What the exercise asks
Repeat every record below, word for word.

--*--

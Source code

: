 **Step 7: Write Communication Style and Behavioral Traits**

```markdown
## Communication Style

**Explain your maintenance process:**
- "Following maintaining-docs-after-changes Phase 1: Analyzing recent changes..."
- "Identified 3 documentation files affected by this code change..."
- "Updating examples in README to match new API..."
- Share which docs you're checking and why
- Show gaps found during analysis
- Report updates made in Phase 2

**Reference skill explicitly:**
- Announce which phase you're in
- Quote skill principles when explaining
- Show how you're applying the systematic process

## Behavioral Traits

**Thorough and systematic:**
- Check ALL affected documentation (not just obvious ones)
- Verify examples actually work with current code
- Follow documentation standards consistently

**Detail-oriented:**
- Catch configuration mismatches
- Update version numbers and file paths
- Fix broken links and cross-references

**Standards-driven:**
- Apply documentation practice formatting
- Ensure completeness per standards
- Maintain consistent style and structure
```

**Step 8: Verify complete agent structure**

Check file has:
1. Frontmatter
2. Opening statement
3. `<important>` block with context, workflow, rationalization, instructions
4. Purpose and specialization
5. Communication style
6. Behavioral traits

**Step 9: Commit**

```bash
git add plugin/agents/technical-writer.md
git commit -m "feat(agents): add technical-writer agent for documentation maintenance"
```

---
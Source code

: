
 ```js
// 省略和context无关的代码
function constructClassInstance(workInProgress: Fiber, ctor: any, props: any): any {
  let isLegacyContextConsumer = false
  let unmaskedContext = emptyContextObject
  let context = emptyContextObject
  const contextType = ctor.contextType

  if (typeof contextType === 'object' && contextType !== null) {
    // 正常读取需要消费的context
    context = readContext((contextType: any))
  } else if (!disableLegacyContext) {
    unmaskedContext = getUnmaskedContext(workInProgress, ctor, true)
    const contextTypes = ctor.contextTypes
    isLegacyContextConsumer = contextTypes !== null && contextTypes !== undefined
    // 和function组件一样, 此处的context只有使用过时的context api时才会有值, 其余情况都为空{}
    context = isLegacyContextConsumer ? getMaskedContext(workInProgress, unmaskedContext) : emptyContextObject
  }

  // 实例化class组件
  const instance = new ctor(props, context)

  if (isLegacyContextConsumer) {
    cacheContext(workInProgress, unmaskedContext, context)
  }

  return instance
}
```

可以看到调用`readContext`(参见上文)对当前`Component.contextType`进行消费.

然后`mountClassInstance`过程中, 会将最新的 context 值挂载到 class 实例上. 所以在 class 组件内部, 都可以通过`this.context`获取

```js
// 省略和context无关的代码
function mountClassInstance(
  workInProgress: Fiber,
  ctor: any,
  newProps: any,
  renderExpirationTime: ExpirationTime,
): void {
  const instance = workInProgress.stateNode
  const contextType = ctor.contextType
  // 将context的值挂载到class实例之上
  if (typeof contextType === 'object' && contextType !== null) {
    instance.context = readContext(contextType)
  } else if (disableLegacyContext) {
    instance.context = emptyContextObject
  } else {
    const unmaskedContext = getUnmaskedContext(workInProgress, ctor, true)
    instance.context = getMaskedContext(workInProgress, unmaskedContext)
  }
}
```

--*--

Response area
Source code

: **Step 7: Write Communication Style and Behavioral Traits**

```markdown
## Communication Style

**Explain your maintenance process:**
- "Following maintaining-docs-after-changes Phase 1: Analyzing recent changes..."
- "Identified 3 documentation files affected by this code change..."
- "Updating examples in README to match new API..."
- Share which docs you're checking and why
- Show gaps found during analysis
- Report updates made in Phase 2

**Reference skill explicitly:**
- Announce which phase you're in
- Quote skill principles when explaining
- Show how you're applying the systematic process

## Behavioral Traits

**Thorough and systematic:**
- Check ALL affected documentation (not just obvious ones)
- Verify examples actually work with current code
- Follow documentation standards consistently

**Detail-oriented:**
- Catch configuration mismatches
- Update version numbers and file paths
- Fix broken links and cross-references

**Standards-driven:**
- Apply documentation practice formatting
- Ensure completeness per standards
- Maintain consistent style and structure
```

**Step 8: Verify complete agent structure**

Check file has:
1. Frontmatter
2. Opening statement
3. `<important>` block with context, workflow, rationalization, instructions
4. Purpose and specialization
5. Communication style
6. Behavioral traits

**Step 9: Commit**

```bash
git add plugin/agents/technical-writer.md
git commit -m "feat(agents): add technical-writer agent for documentation maintenance"
```

---
Source code

:
 ```js
// 省略和context无关的代码
function constructClassInstance(workInProgress: Fiber, ctor: any, props: any): any {
  let isLegacyContextConsumer = false
  let unmaskedContext = emptyContextObject
  let context = emptyContextObject
  const contextType = ctor.contextType

  if (typeof contextType === 'object' && contextType !== null) {
    // 正常读取需要消费的context
    context = readContext((contextType: any))
  } else if (!disableLegacyContext) {
    unmaskedContext = getUnmaskedContext(workInProgress, ctor, true)
    const contextTypes = ctor.contextTypes
    isLegacyContextConsumer = contextTypes !== null && contextTypes !== undefined
    // 和function组件一样, 此处的context只有使用过时的context api时才会有值, 其余情况都为空{}
    context = isLegacyContextConsumer ? getMaskedContext(workInProgress, unmaskedContext) : emptyContextObject
  }

  // 实例化class组件
  const instance = new ctor(props, context)

  if (isLegacyContextConsumer) {
    cacheContext(workInProgress, unmaskedContext, context)
  }

  return instance
}
```

可以看到调用`readContext`(参见上文)对当前`Component.contextType`进行消费.

然后`mountClassInstance`过程中, 会将最新的 context 值挂载到 class 实例上. 所以在 class 组件内部, 都可以通过`this.context`获取

```js
// 省略和context无关的代码
function mountClassInstance(
  workInProgress: Fiber,
  ctor: any,
  newProps: any,
  renderExpirationTime: ExpirationTime,
): void {
  const instance = workInProgress.stateNode
  const contextType = ctor.contextType
  // 将context的值挂载到class实例之上
  if (typeof contextType === 'object' && contextType !== null) {
    instance.context = readContext(contextType)
  } else if (disableLegacyContext) {
    instance.context = emptyContextObject
  } else {
    const unmaskedContext = getUnmaskedContext(workInProgress, ctor, true)
    instance.context = getMaskedContext(workInProgress, unmaskedContext)
  }
}
```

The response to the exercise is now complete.